- Assignment:
In the material below, find every line containing "medirá" and copy that line.

+++

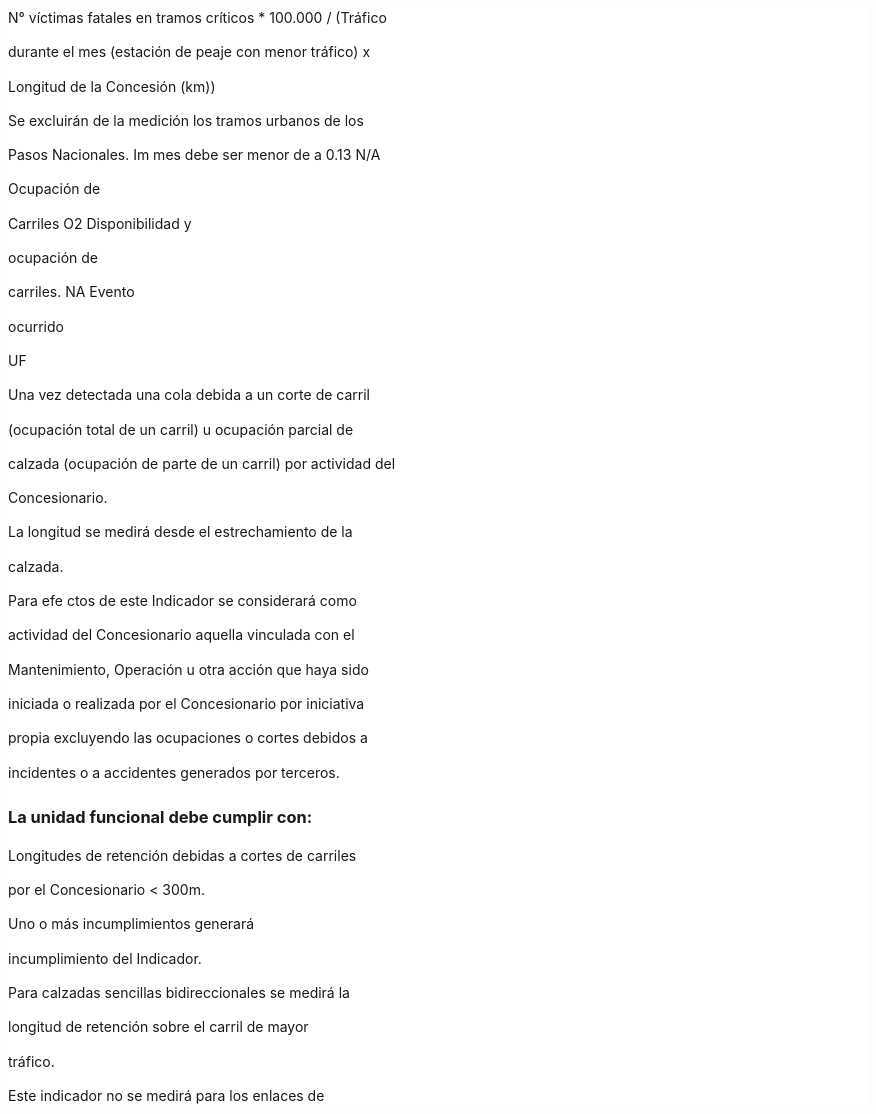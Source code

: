 N° víctimas fatales en tramos críticos * 100.000 / (Tráfico

durante el mes (estación de peaje con menor tráfico) x

Longitud de la Concesión (km))

Se excluirán de la medición los tramos urbanos de los

Pasos Nacionales.  Im mes debe ser menor de a 0.13  N/A

Ocupación de

Carriles  O2 Disponibilidad y

ocupación de

carriles.  NA Evento

ocurrido

UF

Una vez detectada una cola debida a un corte de carril

(ocupación total de un carril) u ocupación parcial de

calzada (ocupación de parte de un carril) por actividad del

Concesionario.

La longitud se medirá desde el estrechamiento de la

calzada.

Para efe ctos de este Indicador se considerará como

actividad del Concesionario aquella vinculada con el

Mantenimiento, Operación u otra acción que haya sido

iniciada o realizada por el Concesionario por iniciativa

propia excluyendo las ocupaciones o cortes debidos  a

incidentes o a accidentes generados por terceros.


### La unidad funcional debe cumplir con:

Longitudes de retención debidas a cortes de carriles

por el Concesionario < 300m.

Uno o  más incumplimientos generará

incumplimiento del Indicador.

Para calzadas sencillas bidireccionales se medirá la

longitud de retención sobre el carril de mayor

tráfico.

Este indicador no se medirá para los enlaces de
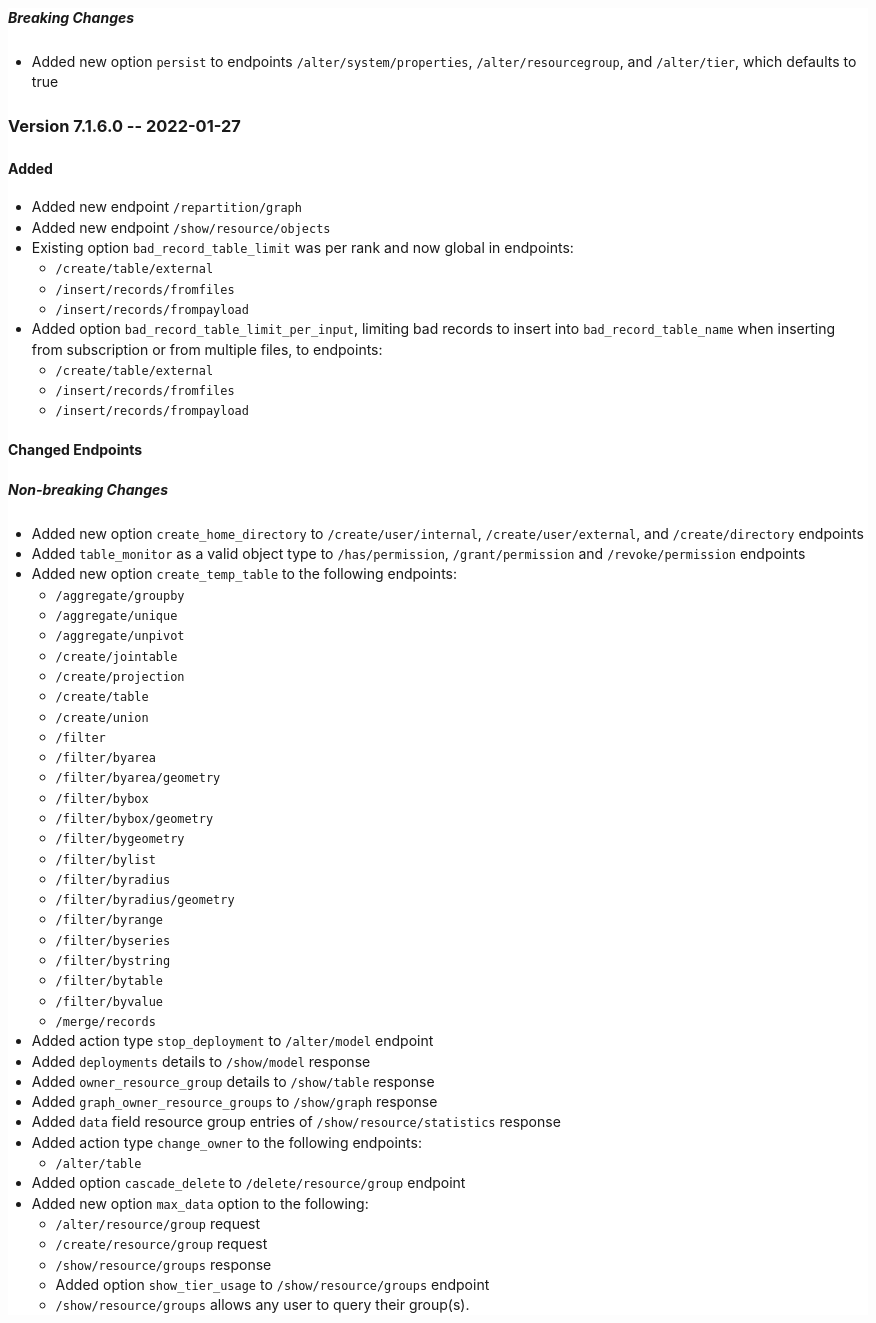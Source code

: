 ##### Breaking Changes
-   Added new option ``persist`` to endpoints ``/alter/system/properties``, ``/alter/resourcegroup``, and ``/alter/tier``, which defaults to true


### Version 7.1.6.0 -- 2022-01-27

#### Added
-   Added new endpoint ``/repartition/graph``
-   Added new endpoint ``/show/resource/objects``
-   Existing option ``bad_record_table_limit`` was per rank and now global in endpoints:
    -  ``/create/table/external``
    -  ``/insert/records/fromfiles``
    -  ``/insert/records/frompayload``
-   Added option ``bad_record_table_limit_per_input``, limiting bad records to insert into ``bad_record_table_name`` when inserting from subscription or from multiple files, to endpoints:
    -  ``/create/table/external``
    -  ``/insert/records/fromfiles``
    -  ``/insert/records/frompayload``

#### Changed Endpoints

##### Non-breaking Changes
-   Added new option ``create_home_directory`` to ``/create/user/internal``, ``/create/user/external``, and ``/create/directory`` endpoints
-   Added ``table_monitor`` as a valid object type to ``/has/permission``, ``/grant/permission`` and ``/revoke/permission`` endpoints
-   Added new option ``create_temp_table`` to the following endpoints:
    -   ``/aggregate/groupby``
    -   ``/aggregate/unique``
    -   ``/aggregate/unpivot``
    -   ``/create/jointable``
    -   ``/create/projection``
    -   ``/create/table``
    -   ``/create/union``
    -   ``/filter``
    -   ``/filter/byarea``
    -   ``/filter/byarea/geometry``
    -   ``/filter/bybox``
    -   ``/filter/bybox/geometry``
    -   ``/filter/bygeometry``
    -   ``/filter/bylist``
    -   ``/filter/byradius``
    -   ``/filter/byradius/geometry``
    -   ``/filter/byrange``
    -   ``/filter/byseries``
    -   ``/filter/bystring``
    -   ``/filter/bytable``
    -   ``/filter/byvalue``
    -   ``/merge/records``
-   Added action type ``stop_deployment`` to ``/alter/model`` endpoint
-   Added ``deployments`` details to ``/show/model`` response
-   Added ``owner_resource_group`` details to ``/show/table`` response
-   Added ``graph_owner_resource_groups`` to ``/show/graph`` response
-   Added ``data`` field resource group entries of ``/show/resource/statistics`` response
-   Added action type ``change_owner`` to the following endpoints:
    -   ``/alter/table``
-   Added option ``cascade_delete`` to ``/delete/resource/group`` endpoint
-   Added new option ``max_data`` option to the following:
    -   ``/alter/resource/group`` request
    -   ``/create/resource/group`` request
    -   ``/show/resource/groups`` response
    - Added option ``show_tier_usage`` to ``/show/resource/groups`` endpoint
    - ``/show/resource/groups`` allows any user to query their group(s).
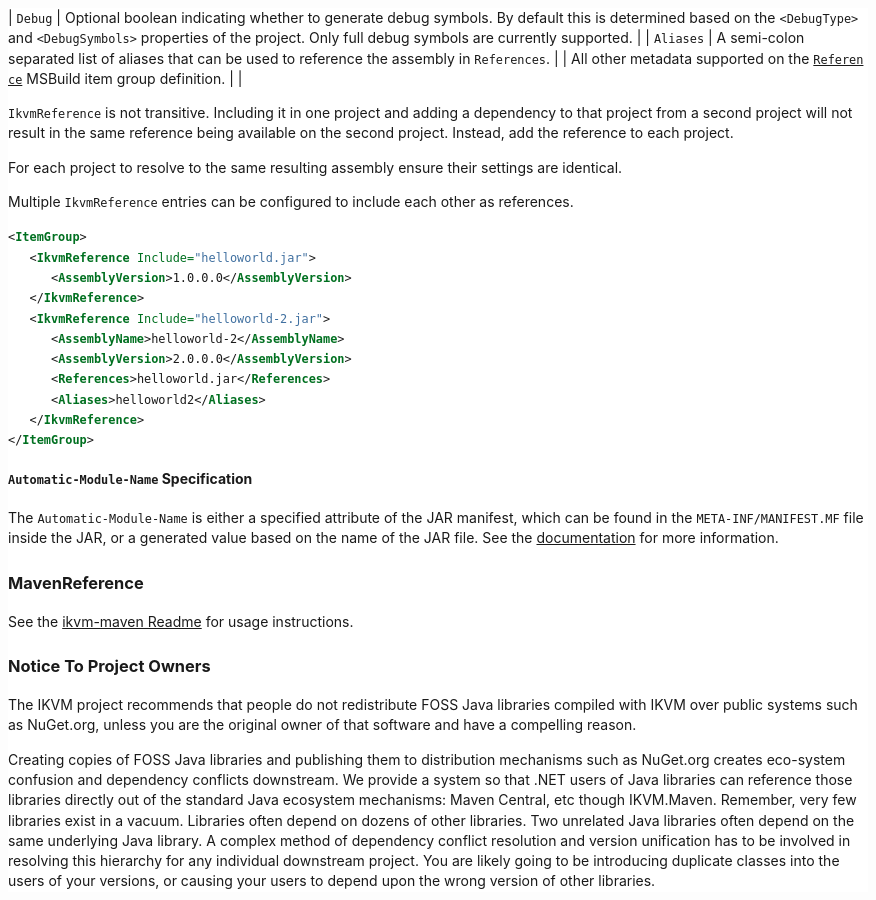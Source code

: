 | `Debug` | Optional boolean indicating whether to generate debug symbols. By default this is determined based on the `<DebugType>` and `<DebugSymbols>`  properties of the project. Only full debug symbols are currently supported. |
| `Aliases` | A semi-colon separated list of aliases that can be used to reference the assembly in `References`. |
| All other metadata supported on the [`Reference`](https://docs.microsoft.com/en-us/visualstudio/msbuild/common-msbuild-project-items#reference) MSBuild item group definition. | |


`IkvmReference` is not transitive. Including it in one project and adding a dependency to that project from a second
project will not result in the same reference being available on the second project. Instead, add the reference to
each project.

For each project to resolve to the same resulting assembly ensure their settings are identical.

Multiple `IkvmReference` entries can be configured to include each other as references.

```xml
<ItemGroup>
   <IkvmReference Include="helloworld.jar">
      <AssemblyVersion>1.0.0.0</AssemblyVersion>
   </IkvmReference>
   <IkvmReference Include="helloworld-2.jar">
      <AssemblyName>helloworld-2</AssemblyName>
      <AssemblyVersion>2.0.0.0</AssemblyVersion>
      <References>helloworld.jar</References>
      <Aliases>helloworld2</Aliases>
   </IkvmReference>
</ItemGroup>
```

#### `Automatic-Module-Name` Specification

The `Automatic-Module-Name` is either a specified attribute of the JAR manifest, which can be found in the `META-INF/MANIFEST.MF` file inside the JAR, or a generated value based on the name of the JAR file. See the [documentation](https://docs.oracle.com/javase/9/docs/api/java/lang/module/ModuleFinder.html#automatic-modules) for more information.

### MavenReference

See the [ikvm-maven Readme](https://github.com/ikvmnet/ikvm-maven#readme) for usage instructions.

### Notice To Project Owners

The IKVM project recommends that people do not redistribute FOSS Java libraries compiled with IKVM over public systems such as NuGet.org, unless you are the original owner of that software and have a compelling reason.

Creating copies of FOSS Java libraries and publishing them to distribution mechanisms such as NuGet.org creates eco-system confusion and dependency conflicts downstream. We provide a system so that .NET users of Java libraries can reference those libraries directly out of the standard Java ecosystem mechanisms: Maven Central, etc though IKVM.Maven. Remember, very few libraries exist in a vacuum. Libraries often depend on dozens of other libraries. Two unrelated Java libraries often depend on the same underlying Java library. A complex method of dependency conflict resolution and version unification has to be involved in resolving this hierarchy for any individual downstream project. You are likely going to be introducing duplicate classes into the users of your versions, or causing your users to depend upon the wrong version of other libraries.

+++

- Answer to this exercise:
La longitud se medirá desde el estrechamiento de la
Para calzadas sencillas bidireccionales se medirá la
Este indicador no se medirá para los enlaces de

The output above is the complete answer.